[PROBLEM DETAILS]:
Without including any pictures, please copy every entry below exactly.

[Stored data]
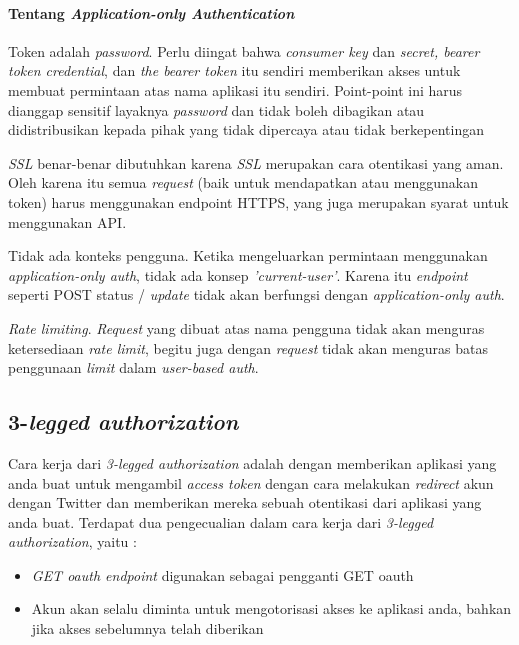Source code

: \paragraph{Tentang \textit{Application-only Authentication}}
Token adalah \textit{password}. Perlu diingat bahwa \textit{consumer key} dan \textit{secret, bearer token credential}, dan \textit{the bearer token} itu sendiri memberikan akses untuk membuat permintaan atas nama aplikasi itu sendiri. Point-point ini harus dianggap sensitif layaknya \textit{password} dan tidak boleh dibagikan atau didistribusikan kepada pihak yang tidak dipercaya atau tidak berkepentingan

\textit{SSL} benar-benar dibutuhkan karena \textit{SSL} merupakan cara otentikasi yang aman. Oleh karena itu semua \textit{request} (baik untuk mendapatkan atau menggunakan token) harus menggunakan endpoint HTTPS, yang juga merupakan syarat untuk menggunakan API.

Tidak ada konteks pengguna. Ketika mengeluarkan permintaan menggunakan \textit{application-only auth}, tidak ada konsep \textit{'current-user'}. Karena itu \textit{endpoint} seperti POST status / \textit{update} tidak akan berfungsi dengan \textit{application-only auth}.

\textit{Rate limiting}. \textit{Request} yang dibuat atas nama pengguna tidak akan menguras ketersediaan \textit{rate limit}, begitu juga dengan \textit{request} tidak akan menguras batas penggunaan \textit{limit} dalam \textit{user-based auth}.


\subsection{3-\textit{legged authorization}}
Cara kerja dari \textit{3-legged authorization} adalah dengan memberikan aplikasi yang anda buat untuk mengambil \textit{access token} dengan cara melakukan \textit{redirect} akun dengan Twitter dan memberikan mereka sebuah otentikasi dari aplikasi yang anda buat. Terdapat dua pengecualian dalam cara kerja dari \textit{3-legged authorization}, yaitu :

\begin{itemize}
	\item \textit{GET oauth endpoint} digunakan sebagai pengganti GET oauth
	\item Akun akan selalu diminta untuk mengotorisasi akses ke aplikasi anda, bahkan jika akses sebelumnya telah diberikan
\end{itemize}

[SOLUTION BELOW]:
Source code

: \paragraph{Tentang \textit{Application-only Authentication}}
Token adalah \textit{password}. Perlu diingat bahwa \textit{consumer key} dan \textit{secret, bearer token credential}, dan \textit{the bearer token} itu sendiri memberikan akses untuk membuat permintaan atas nama aplikasi itu sendiri. Point-point ini harus dianggap sensitif layaknya \textit{password} dan tidak boleh dibagikan atau didistribusikan kepada pihak yang tidak dipercaya atau tidak berkepentingan

\textit{SSL} benar-benar dibutuhkan karena \textit{SSL} merupakan cara otentikasi yang aman. Oleh karena itu semua \textit{request} (baik untuk mendapatkan atau menggunakan token) harus menggunakan endpoint HTTPS, yang juga merupakan syarat untuk menggunakan API.

Tidak ada konteks pengguna. Ketika mengeluarkan permintaan menggunakan \textit{application-only auth}, tidak ada konsep \textit{'current-user'}. Karena itu \textit{endpoint} seperti POST status / \textit{update} tidak akan berfungsi dengan \textit{application-only auth}.

\textit{Rate limiting}. \textit{Request} yang dibuat atas nama pengguna tidak akan menguras ketersediaan \textit{rate limit}, begitu juga dengan \textit{request} tidak akan menguras batas penggunaan \textit{limit} dalam \textit{user-based auth}.


\subsection{3-\textit{legged authorization}}
Cara kerja dari \textit{3-legged authorization} adalah dengan memberikan aplikasi yang anda buat untuk mengambil \textit{access token} dengan cara melakukan \textit{redirect} akun dengan Twitter dan memberikan mereka sebuah otentikasi dari aplikasi yang anda buat. Terdapat dua pengecualian dalam cara kerja dari \textit{3-legged authorization}, yaitu :

\begin{itemize}
	\item \textit{GET oauth endpoint} digunakan sebagai pengganti GET oauth
	\item Akun akan selalu diminta untuk mengotorisasi akses ke aplikasi anda, bahkan jika akses sebelumnya telah diberikan
\end{itemize}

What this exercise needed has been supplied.